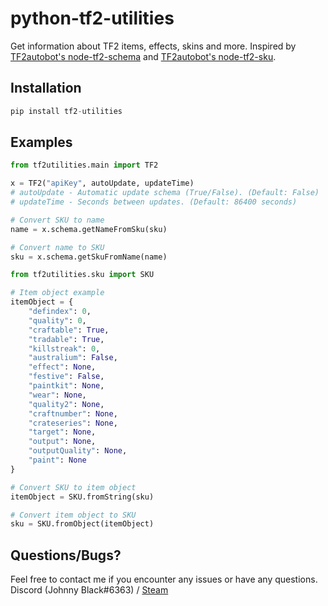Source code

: # python-tf2-utilities
Get information about TF2 items, effects, skins and more. 
Inspired by [TF2autobot's node-tf2-schema](https://github.com/TF2Autobot/node-tf2-schema) and [TF2autobot's node-tf2-sku](https://github.com/TF2Autobot/node-tf2-sku).

## Installation
```py
pip install tf2-utilities
```

## Examples
```py
from tf2utilities.main import TF2

x = TF2("apiKey", autoUpdate, updateTime)
# autoUpdate - Automatic update schema (True/False). (Default: False)
# updateTime - Seconds between updates. (Default: 86400 seconds)

# Convert SKU to name
name = x.schema.getNameFromSku(sku)

# Convert name to SKU
sku = x.schema.getSkuFromName(name)
```

```py
from tf2utilities.sku import SKU

# Item object example
itemObject = {
    "defindex": 0,
    "quality": 0,
    "craftable": True,
    "tradable": True,
    "killstreak": 0,
    "australium": False,
    "effect": None,
    "festive": False,
    "paintkit": None,
    "wear": None,
    "quality2": None,
    "craftnumber": None,
    "crateseries": None,
    "target": None,
    "output": None,
    "outputQuality": None,
    "paint": None
}

# Convert SKU to item object
itemObject = SKU.fromString(sku)

# Convert item object to SKU
sku = SKU.fromObject(itemObject)
```

## Questions/Bugs?
Feel free to contact me if you encounter any issues or have any questions.
Discord (Johnny Black#6363) / [Steam](https://steamcommunity.com/profiles/76561198076771380/)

# # #

§ Problem: Could you return each entry word for word, with the images omitted?

§ Result of the task:
Source code

: # python-tf2-utilities
Get information about TF2 items, effects, skins and more. 
Inspired by [TF2autobot's node-tf2-schema](https://github.com/TF2Autobot/node-tf2-schema) and [TF2autobot's node-tf2-sku](https://github.com/TF2Autobot/node-tf2-sku).

## Installation
```py
pip install tf2-utilities
```

## Examples
```py
from tf2utilities.main import TF2

x = TF2("apiKey", autoUpdate, updateTime)
# autoUpdate - Automatic update schema (True/False). (Default: False)
# updateTime - Seconds between updates. (Default: 86400 seconds)

# Convert SKU to name
name = x.schema.getNameFromSku(sku)

# Convert name to SKU
sku = x.schema.getSkuFromName(name)
```

```py
from tf2utilities.sku import SKU

# Item object example
itemObject = {
    "defindex": 0,
    "quality": 0,
    "craftable": True,
    "tradable": True,
    "killstreak": 0,
    "australium": False,
    "effect": None,
    "festive": False,
    "paintkit": None,
    "wear": None,
    "quality2": None,
    "craftnumber": None,
    "crateseries": None,
    "target": None,
    "output": None,
    "outputQuality": None,
    "paint": None
}

# Convert SKU to item object
itemObject = SKU.fromString(sku)

# Convert item object to SKU
sku = SKU.fromObject(itemObject)
```

## Questions/Bugs?
Feel free to contact me if you encounter any issues or have any questions.
Discord (Johnny Black#6363) / [Steam](https://steamcommunity.com/profiles/76561198076771380/)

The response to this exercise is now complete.